> [PROBLEM DESCRIPTION]: Look through the records below and give the number of lines holding the string "Area", nothing more.

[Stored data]
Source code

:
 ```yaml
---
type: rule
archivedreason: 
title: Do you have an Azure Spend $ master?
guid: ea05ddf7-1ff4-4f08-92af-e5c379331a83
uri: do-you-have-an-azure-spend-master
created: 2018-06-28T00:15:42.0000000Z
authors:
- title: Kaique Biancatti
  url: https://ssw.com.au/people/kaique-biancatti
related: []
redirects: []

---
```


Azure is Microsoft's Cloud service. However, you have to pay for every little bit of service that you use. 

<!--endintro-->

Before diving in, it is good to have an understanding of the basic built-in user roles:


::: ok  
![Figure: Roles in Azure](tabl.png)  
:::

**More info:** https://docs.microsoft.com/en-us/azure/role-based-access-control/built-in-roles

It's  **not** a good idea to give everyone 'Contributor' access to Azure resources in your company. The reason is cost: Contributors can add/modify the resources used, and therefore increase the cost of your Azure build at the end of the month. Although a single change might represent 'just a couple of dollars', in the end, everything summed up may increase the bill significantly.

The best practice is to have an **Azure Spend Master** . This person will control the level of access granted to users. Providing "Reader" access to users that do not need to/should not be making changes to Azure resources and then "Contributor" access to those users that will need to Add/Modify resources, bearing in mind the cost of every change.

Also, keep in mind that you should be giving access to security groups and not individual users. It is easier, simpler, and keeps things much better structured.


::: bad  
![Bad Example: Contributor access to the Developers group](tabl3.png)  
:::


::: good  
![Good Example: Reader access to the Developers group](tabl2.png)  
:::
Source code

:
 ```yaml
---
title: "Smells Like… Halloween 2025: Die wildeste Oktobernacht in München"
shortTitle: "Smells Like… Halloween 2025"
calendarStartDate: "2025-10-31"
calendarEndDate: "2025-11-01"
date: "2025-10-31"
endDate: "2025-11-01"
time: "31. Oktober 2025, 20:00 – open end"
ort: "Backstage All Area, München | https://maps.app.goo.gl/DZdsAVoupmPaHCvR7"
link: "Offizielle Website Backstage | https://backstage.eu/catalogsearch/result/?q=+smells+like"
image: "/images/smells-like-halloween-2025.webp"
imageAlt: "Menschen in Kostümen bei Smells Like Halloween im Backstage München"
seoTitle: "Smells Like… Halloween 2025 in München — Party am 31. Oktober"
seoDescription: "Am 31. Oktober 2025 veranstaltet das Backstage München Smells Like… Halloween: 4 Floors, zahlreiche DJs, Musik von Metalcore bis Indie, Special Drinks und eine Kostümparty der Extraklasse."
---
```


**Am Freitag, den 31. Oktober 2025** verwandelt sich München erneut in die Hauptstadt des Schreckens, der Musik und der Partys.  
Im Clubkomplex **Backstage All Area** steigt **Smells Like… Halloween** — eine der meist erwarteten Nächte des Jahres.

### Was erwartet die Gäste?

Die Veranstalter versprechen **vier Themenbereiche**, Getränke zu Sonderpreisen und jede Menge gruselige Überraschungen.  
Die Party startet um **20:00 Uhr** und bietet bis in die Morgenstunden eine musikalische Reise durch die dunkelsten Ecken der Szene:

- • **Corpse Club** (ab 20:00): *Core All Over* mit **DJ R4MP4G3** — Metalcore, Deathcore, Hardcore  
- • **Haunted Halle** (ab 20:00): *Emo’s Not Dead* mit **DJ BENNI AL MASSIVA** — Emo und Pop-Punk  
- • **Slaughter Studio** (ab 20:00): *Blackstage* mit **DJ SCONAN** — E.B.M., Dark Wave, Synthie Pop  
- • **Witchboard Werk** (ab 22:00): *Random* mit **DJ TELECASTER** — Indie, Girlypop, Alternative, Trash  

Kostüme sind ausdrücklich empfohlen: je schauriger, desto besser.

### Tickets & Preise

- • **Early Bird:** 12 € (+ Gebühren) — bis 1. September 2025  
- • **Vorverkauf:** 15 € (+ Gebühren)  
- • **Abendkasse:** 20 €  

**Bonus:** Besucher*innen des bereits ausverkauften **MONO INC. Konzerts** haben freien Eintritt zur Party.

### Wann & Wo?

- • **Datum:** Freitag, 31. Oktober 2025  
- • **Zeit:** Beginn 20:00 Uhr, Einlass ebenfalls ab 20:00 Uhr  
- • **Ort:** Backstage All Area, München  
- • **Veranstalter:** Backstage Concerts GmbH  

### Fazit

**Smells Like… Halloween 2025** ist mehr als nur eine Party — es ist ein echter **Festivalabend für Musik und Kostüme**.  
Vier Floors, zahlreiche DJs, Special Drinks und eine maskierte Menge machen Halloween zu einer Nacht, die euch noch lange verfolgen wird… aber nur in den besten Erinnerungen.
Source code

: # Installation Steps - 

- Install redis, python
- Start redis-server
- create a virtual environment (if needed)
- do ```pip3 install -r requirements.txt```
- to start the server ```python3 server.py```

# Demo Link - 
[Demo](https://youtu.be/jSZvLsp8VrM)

--

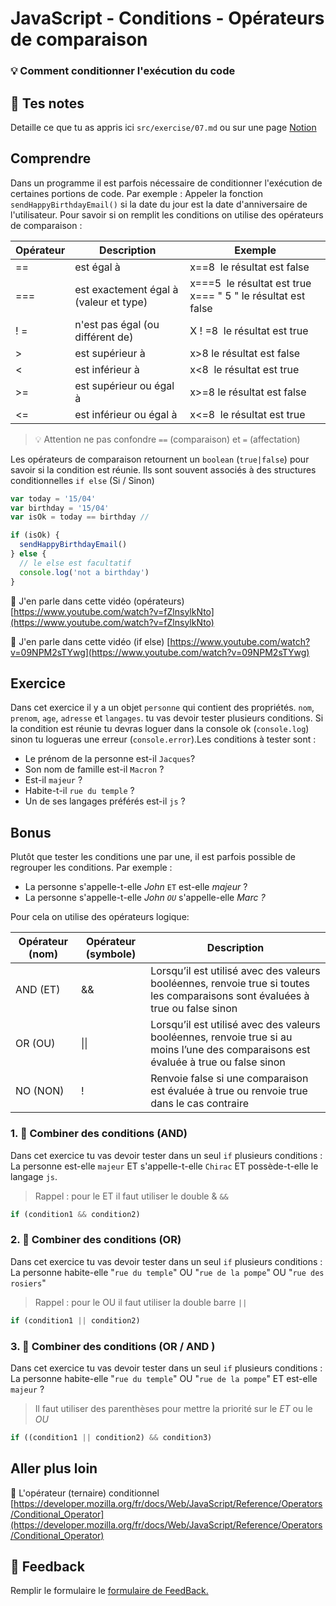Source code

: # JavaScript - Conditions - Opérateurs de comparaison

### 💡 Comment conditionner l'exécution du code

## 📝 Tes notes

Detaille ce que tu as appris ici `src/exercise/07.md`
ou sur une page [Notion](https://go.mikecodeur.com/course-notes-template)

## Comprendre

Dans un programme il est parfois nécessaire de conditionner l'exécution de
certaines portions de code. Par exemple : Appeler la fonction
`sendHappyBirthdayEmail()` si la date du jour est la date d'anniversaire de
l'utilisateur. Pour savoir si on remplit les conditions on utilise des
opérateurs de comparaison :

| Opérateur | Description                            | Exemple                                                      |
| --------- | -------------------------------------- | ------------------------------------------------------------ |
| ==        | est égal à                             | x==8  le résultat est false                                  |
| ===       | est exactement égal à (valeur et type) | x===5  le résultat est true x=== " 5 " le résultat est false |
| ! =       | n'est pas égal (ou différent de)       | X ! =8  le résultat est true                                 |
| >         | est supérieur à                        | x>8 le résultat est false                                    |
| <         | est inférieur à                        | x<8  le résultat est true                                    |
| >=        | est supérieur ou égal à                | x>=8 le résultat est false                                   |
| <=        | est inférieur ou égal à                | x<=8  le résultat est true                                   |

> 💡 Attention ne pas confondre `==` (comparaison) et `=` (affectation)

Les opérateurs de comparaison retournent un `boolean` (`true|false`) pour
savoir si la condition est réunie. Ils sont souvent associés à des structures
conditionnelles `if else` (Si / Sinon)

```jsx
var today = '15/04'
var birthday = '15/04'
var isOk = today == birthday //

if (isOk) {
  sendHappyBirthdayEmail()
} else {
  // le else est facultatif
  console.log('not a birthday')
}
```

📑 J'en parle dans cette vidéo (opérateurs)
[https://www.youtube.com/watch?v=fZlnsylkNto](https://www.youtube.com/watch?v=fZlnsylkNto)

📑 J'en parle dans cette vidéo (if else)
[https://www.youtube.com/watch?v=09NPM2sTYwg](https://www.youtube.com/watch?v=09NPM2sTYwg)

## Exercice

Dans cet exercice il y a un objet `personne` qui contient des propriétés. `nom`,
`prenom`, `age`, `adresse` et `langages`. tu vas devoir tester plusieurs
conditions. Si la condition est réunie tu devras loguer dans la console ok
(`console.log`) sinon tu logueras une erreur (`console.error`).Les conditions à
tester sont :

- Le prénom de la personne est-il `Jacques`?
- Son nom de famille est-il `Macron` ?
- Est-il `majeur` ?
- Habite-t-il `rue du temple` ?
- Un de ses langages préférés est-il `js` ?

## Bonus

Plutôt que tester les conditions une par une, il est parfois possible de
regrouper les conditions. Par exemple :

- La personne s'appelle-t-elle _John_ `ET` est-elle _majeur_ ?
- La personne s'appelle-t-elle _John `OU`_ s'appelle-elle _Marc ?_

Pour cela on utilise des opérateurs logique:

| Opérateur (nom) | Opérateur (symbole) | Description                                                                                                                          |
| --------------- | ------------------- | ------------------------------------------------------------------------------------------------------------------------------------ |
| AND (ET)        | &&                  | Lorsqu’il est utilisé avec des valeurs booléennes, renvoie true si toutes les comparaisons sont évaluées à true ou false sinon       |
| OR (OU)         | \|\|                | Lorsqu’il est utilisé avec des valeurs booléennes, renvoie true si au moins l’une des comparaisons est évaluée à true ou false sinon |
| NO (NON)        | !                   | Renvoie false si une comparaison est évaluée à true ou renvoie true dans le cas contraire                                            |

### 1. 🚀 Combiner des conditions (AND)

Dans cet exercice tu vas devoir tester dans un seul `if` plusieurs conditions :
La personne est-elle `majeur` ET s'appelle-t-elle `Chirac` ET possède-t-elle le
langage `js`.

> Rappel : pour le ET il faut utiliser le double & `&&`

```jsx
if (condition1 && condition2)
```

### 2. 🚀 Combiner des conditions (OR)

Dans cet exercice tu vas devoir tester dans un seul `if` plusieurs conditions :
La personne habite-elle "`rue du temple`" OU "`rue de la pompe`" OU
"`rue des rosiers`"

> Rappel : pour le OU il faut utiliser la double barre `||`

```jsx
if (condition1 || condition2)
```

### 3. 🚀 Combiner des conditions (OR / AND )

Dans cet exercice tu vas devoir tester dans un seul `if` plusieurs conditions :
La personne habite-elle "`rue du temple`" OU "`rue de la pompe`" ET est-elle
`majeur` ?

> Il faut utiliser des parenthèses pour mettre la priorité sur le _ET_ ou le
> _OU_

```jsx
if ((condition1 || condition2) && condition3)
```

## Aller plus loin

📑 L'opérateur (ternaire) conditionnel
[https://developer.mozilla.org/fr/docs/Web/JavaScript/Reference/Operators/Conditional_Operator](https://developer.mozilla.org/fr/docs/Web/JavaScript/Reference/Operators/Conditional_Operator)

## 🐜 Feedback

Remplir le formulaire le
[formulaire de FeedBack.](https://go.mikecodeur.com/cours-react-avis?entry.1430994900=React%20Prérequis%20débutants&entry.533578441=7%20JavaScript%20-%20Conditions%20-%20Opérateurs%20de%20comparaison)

> [ANSWER TO THE EXERCISE]: 3